Marvin Humphrey wrote on 4/14/16, 9:06 PM:
On Thu, Apr 14, 2016 at 9:53 AM, Kurt Starsinic<[email protected]> wrote:
I want to use Lucy to index a bunch of source code (mostly Java, XML, Perl,
and C), and I haven't found any clear guidance in the docs.
The easy but not very powerful way is just to index source code as a bag of
words, using a RegexTokenizer which matches `\w+`. But that doesn't meet your
needs...
I'd much prefer
if the index were reasonably syntax-aware (at the very least, it should
distinguish a comment from not-a-comment, but I'd love to distinguish use
from mention).
So for that you're looking at some sort of lex/parse compiler front end for
each language, which you then use to feed into different fields.
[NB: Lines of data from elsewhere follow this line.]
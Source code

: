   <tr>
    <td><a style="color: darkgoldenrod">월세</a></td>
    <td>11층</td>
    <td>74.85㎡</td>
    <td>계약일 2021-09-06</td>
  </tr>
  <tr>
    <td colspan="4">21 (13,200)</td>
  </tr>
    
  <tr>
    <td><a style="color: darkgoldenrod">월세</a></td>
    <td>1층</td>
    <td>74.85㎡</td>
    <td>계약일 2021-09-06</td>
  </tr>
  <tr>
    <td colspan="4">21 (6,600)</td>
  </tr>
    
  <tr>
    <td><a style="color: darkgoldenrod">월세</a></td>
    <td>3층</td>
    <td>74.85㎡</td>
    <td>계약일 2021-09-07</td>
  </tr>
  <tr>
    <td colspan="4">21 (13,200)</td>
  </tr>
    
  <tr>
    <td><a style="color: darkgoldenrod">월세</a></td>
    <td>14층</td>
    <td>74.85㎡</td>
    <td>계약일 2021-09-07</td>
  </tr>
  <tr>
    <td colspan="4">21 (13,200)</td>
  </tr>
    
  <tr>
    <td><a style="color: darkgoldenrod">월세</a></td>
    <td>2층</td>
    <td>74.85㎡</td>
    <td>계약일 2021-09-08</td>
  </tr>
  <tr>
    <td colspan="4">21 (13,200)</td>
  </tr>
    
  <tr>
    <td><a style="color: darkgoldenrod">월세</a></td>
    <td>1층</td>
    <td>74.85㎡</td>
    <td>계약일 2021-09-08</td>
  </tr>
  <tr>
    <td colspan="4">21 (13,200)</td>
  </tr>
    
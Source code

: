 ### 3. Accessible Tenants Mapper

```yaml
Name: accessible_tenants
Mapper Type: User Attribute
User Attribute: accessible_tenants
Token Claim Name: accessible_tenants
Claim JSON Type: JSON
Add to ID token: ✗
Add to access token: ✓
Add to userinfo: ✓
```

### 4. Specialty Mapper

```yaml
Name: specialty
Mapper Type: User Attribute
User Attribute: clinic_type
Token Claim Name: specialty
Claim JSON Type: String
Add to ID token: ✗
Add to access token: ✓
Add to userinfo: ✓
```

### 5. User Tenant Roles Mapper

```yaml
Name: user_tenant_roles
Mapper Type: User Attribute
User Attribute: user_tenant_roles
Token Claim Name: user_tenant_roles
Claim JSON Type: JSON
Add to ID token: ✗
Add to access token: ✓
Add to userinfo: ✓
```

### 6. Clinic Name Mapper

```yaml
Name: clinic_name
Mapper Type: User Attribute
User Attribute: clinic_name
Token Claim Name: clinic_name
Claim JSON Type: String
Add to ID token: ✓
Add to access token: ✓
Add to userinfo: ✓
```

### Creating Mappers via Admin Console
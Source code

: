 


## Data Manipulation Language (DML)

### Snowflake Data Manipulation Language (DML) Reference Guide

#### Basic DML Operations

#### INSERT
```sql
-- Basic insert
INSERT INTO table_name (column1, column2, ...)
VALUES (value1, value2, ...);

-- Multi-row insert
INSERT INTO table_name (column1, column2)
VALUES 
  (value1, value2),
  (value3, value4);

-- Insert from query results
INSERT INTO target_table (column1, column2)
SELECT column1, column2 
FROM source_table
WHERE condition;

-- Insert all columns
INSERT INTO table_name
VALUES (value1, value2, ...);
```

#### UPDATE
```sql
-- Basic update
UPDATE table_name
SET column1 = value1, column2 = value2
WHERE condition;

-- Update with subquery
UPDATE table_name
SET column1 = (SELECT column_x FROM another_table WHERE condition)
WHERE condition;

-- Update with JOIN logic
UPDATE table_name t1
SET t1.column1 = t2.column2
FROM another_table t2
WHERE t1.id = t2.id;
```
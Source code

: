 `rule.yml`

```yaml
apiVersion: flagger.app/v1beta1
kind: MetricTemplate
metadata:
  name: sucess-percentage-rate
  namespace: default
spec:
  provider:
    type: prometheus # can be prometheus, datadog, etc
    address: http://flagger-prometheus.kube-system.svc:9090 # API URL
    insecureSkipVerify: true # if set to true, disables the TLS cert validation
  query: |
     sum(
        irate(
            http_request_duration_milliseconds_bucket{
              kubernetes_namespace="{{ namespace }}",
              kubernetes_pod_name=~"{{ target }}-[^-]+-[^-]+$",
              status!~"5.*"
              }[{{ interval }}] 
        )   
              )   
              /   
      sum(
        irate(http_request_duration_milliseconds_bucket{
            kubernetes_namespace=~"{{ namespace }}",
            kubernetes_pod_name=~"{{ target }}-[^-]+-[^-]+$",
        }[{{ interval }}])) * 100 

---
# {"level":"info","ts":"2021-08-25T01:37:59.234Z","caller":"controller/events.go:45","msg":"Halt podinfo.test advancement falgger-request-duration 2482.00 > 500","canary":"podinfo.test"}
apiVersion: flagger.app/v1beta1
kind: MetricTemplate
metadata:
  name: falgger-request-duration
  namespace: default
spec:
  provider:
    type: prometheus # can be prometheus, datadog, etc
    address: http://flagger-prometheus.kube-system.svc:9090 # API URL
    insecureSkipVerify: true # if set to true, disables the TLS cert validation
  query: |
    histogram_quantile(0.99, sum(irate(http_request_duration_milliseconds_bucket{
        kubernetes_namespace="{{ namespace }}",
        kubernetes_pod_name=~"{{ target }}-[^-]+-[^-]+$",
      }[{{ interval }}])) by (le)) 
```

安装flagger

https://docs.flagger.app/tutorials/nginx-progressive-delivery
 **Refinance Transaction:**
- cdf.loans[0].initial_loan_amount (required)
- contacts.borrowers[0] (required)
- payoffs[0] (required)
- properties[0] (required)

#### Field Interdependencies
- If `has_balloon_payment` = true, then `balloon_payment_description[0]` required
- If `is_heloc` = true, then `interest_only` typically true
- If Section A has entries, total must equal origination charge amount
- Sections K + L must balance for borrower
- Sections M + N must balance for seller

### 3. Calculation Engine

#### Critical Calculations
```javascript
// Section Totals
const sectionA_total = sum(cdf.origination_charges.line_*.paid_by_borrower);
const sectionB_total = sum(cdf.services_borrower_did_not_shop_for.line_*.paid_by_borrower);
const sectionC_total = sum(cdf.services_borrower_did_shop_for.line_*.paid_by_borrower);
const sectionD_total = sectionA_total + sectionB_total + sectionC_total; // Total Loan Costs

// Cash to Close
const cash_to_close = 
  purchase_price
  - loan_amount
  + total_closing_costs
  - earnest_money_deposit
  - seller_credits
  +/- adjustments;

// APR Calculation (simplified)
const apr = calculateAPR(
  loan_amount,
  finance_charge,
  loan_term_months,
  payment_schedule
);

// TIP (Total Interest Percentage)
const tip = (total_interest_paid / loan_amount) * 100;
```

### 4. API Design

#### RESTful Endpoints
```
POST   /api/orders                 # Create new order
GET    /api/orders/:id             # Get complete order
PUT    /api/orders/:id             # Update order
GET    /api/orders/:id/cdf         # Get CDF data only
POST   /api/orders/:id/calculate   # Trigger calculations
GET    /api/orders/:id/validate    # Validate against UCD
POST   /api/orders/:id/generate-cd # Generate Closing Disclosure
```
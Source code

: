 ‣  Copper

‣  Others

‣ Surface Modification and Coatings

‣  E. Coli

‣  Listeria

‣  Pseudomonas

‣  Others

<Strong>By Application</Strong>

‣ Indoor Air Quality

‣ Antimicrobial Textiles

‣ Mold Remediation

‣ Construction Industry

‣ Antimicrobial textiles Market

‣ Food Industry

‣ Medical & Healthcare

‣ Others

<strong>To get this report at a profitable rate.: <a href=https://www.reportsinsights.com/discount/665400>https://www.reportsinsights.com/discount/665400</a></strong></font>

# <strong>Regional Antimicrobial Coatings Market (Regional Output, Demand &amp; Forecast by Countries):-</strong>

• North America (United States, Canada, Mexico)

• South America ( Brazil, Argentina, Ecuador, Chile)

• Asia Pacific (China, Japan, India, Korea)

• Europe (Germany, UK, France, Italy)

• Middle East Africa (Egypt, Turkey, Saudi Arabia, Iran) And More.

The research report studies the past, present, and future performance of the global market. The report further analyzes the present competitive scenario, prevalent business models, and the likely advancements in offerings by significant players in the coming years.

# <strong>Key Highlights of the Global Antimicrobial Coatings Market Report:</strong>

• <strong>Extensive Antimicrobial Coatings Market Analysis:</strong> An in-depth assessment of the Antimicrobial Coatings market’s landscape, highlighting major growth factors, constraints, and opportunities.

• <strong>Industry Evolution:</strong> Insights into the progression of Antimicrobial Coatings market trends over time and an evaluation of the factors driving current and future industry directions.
You could
potentially get quite fine grained.
If I were tackling this project, I would write a SWISH::Filter and use the Dezi
system.
https://metacpan.org/pod/SWISH::Filter#WRITING-FILTERS
Basically, you would use a language-specific parser to convert everything to
XML, which the Dezi system can parse natively.
It really all depends on the level of granularity you want for fields, and what
kind of tokenization you want -- e.g. is "foo()" a single term? or is it "foo"?
--
Peter Karman . http://peknet.com/ . [email protected]